Night 6, and I’m typing this in some kind of forest reserve overlooking Mount Etna. I had to lift my bike through a gap beside the locked gate. So I’m probably trespassing. But, even when I came face to face with four men of various ages in official-looking uniforms with rifles and dogs, I noticed I was not particularly scared. I just said hello and tried to look purposeful.

Night 7, and I need to get as close to the city of Catania as possible because Jen is arriving in the morning. I may have learned to feel safe(ish) in the middle of nowhere, but the thought of stealthing near a city still terrifies me. To my amazement I find a swamp between the motorway and the airport where I’m completely confident mosquitoes and leeches are the only dangers, and - with earplugs in - have one of my best sleeps yet!
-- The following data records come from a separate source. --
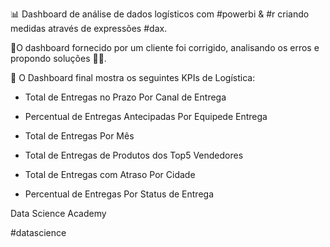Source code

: 📊 Dashboard de análise de dados logísticos com #powerbi & #r criando medidas através de expressões #dax.



📌O dashboard fornecido por um cliente foi corrigido, analisando os erros e propondo soluções 👨‍💻.



📌 O Dashboard final mostra os seguintes KPIs de Logística:

- Total de Entregas no Prazo Por Canal de Entrega

- Percentual de Entregas Antecipadas Por Equipede Entrega

- Total de Entregas Por Mês

- Total de Entregas de Produtos dos Top5 Vendedores

- Total de Entregas com Atraso Por Cidade

- Percentual de Entregas Por Status de Entrega



Data Science Academy

#datascience 
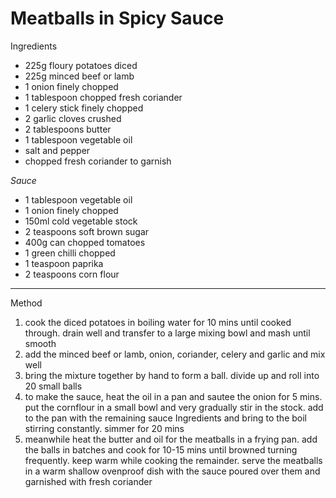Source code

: # Meatballs in Spicy Sauce

Ingredients

-   225g floury potatoes diced
-   225g minced beef or lamb
-   1 onion finely chopped
-   1 tablespoon chopped fresh coriander
-   1 celery stick finely chopped
-   2 garlic cloves crushed
-   2 tablespoons butter
-   1 tablespoon vegetable oil
-   salt and pepper
-   chopped fresh coriander to garnish

*Sauce*

-   1 tablespoon vegetable oil
-   1 onion finely chopped
-   150ml cold vegetable stock
-   2 teaspoons soft brown sugar
-   400g can chopped tomatoes
-   1 green chilli chopped
-   1 teaspoon paprika
-   2 teaspoons corn flour

--------------------------------------------------------------------------------

Method

1.  cook the diced potatoes in boiling water for 10 mins until cooked through.
    drain well and transfer to a large mixing bowl and mash until smooth
2.  add the minced beef or lamb, onion, coriander, celery and garlic and mix
    well
3.  bring the mixture together by hand to form a ball. divide up and roll into
    20 small balls
4.  to make the sauce, heat the oil in a pan and sautee the onion for 5 mins.
    put the cornflour in a small bowl and very gradually stir in the stock. add
    to the pan with the remaining sauce Ingredients and bring to the boil
    stirring constantly. simmer for 20 mins
5.  meanwhile heat the butter and oil for the meatballs in a frying pan. add the
    balls in batches and cook for 10-15 mins until browned turning frequently.
    keep warm while cooking the remainder. serve the meatballs in a warm shallow
    ovenproof dish with the sauce poured over them and garnished with fresh
    coriander
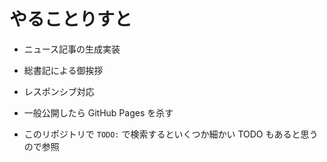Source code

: # やることりすと

- ニュース記事の生成実装
- 総書記による御挨拶
- レスポンシブ対応
- 一般公開したら GitHub Pages を杀す

- このリポジトリで `TODO:` で検索するといくつか細かい TODO もあると思うので参照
So, as my November in Sardinia and Sicily draws towards its close and I start to contemplate December in southern Italy, the Peloponnese and Israel (!), what have I learned?

  1. As a kid I used to ‘go trespassing’ with my Dad. Stealthing evokes similar emotions: the thrill of beating the system, the joy of ‘hiding in plain sight’ in cool places, and the terror of being found.
  2. I’m scared of an angry confrontation with a land-owner. Spots like lakes and woods are vastly preferable over private land, but I definitely need to learn the Art of Asking (in several languages!) as a fall-back plan. A delightful Basque couple I met the other day inspired me with their tales of doing this.
  3. In spots where people might conceivably come after dark such as lakes and beaches I’m getting slowly better at relaxing, but it’s infinitely preferable to know I haven’t been and can’t be seen.
  4. I’m particularly scared of being targeted by a group of drunk baddies. I have some strategies for avoiding this happening, but none for if it does.
  5. Being totally alone ‘in the middle of nowhere’ (like tonight) still feels quite bizarre, but in such a situation I notice that I now feel the most relaxed of all. Just like Claire said.
  6. This may seem counter-intuitive, but by shutting out sounds that might make me paranoid, earplugs help me sleep.
  7. I mostly enjoy my evening and morning routines. I think the (back-lit) Kindle I’ve ordered will help me make more of the long winter evenings, though being physically comfortable in a tiny tent for 15 hours out of every 24 is an issue. In the mornings I could definitely get on the road more quickly, to give myself more hours of daylight. Often though, when it starts to get light is just when I really feel like sleeping!

Reading this series of posts, what do you notice? Does it sound to you like I’m making some progress with my fears? What else can I try?